Abstract

A multisource and heterogeneous database is an important problem that disturbs the use of the electric power information system. The existing database synchronization scheme has some problems in practical applications, such as high resource loss and poor portability. This paper presents a high-efficiency database synchronization scheme for the electric power information system. The database is monitored, and its changes are captured by the shadow table and trigger method. Thus, data could be exchanged in trusted networks and nontrusted networks. In addition, a predetermined strategy is used to avoid data conflicts and ensure consistency and reliability of data synchronization. The above method is applied in the protection system of power networks. The results show that the synchronization scheme can effectively ensure the security of the system and has higher synchronization efficiency.

1. Introduction

The scale of the data network of the electric power information system increases rapidly with the development of the smart grid. Data scheduling is filled with dispatch centers, power plants, users, and so on. The security problems need to be researched and solved for services, especially for data security issues that are important and restrict the application in the electric power information system.

The telemechanical system controls the power station and substation through the telemetry data of the system [17]. Its security and reliability directly affect the safety and reliability of the whole power control system.

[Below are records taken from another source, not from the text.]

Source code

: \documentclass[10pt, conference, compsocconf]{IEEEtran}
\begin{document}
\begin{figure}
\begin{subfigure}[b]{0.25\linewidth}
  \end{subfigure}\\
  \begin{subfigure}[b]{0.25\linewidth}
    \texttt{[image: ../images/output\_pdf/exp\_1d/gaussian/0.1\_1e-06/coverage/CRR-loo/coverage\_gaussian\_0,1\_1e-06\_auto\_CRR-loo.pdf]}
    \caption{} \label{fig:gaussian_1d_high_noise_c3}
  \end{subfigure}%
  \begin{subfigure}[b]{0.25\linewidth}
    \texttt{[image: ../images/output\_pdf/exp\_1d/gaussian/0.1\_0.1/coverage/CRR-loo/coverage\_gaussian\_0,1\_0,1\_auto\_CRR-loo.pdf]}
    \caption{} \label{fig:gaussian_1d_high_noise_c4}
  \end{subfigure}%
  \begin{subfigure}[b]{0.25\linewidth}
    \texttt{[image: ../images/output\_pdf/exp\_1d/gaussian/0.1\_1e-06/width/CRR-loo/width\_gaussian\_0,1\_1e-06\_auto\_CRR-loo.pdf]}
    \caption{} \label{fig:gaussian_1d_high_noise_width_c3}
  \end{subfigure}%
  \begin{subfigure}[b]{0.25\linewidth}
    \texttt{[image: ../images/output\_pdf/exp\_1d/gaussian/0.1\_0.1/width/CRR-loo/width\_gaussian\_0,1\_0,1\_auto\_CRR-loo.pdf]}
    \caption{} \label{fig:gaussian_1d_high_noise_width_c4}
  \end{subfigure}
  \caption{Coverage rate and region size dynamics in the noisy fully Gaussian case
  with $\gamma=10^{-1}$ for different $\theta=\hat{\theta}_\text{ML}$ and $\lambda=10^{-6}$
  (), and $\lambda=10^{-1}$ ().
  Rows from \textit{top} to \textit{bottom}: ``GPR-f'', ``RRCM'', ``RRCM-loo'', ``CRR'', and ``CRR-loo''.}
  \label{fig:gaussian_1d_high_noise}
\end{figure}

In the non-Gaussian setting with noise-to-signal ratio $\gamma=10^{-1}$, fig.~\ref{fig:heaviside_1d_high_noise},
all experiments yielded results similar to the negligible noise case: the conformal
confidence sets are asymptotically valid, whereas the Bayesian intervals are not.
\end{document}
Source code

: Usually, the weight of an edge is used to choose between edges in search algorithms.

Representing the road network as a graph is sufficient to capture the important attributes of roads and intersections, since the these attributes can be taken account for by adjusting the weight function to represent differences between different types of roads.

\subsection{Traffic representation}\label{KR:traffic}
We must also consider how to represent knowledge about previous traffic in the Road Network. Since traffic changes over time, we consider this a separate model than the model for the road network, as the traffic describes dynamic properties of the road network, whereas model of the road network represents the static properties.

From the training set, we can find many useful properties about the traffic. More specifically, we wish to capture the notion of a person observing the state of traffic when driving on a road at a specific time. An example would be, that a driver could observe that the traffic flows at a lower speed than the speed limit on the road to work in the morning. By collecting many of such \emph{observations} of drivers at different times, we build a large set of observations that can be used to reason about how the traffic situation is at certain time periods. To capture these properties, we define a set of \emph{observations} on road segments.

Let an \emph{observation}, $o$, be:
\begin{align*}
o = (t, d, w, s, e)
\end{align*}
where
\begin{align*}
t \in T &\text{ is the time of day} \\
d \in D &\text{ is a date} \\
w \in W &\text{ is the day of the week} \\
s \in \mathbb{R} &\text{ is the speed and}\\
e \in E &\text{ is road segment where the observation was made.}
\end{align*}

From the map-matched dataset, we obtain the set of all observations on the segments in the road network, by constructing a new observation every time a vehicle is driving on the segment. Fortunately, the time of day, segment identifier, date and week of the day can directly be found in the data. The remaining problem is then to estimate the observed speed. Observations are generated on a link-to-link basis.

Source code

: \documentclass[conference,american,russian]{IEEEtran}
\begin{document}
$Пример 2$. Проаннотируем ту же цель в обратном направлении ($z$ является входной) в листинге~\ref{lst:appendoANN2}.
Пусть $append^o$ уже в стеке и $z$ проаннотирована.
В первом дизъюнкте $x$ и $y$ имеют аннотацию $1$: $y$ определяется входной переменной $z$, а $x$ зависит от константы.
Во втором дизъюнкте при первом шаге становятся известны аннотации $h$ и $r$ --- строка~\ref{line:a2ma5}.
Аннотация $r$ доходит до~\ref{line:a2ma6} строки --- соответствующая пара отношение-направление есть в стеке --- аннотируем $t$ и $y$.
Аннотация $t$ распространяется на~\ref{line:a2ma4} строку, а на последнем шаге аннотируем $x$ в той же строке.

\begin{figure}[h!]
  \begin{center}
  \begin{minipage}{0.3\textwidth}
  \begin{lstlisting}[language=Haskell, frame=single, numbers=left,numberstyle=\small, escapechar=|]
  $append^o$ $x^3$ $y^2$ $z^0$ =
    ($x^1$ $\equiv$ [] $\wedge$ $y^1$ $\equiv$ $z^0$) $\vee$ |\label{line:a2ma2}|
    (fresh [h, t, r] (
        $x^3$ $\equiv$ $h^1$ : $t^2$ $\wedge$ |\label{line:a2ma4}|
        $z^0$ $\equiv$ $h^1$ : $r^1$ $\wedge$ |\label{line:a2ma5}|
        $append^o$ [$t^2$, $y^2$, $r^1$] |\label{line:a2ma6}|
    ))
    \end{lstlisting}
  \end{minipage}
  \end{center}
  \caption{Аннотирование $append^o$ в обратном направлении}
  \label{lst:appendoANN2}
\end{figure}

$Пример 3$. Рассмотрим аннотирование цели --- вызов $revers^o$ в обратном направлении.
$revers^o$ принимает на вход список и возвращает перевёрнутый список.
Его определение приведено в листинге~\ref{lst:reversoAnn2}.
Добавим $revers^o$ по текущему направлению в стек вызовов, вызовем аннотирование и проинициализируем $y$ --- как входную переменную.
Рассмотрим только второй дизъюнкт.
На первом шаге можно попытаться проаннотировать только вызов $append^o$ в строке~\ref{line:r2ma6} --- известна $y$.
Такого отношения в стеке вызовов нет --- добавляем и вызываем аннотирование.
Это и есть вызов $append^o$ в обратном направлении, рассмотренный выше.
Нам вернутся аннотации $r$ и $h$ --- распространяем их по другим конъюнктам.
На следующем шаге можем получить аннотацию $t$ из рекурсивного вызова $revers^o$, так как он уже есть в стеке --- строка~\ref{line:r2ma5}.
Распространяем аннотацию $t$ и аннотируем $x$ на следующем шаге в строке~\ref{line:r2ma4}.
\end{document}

Because the telemechanical system is interconnected with the local MIS (management information system) or connected to the internet, the power system design and construction, and lack of data network protection, the telemechanical system is easy to be attacked.

Network attacks occur frequently. Trojan horses, worms, and ransomware emerge one after another on the internet, which pose a serious threat to the safety in the production of the smart grid. Therefore, just like government networks, military networks, and other classified networks, the security of the power information system, especially the production-related real-time data networks and dispatching data networks, should carefully formulate targeted strategies and set up a strong security guarantee system [3].

The traditional data backup method is to ensure the data security by the database maintainers under the premise of a continuously open network. However, in some networks where the degree of secrecy is relatively high, database synchronization should be implemented in a secure and isolated environment. Therefore, the new technique of database synchronization between isolated networks is worth further study.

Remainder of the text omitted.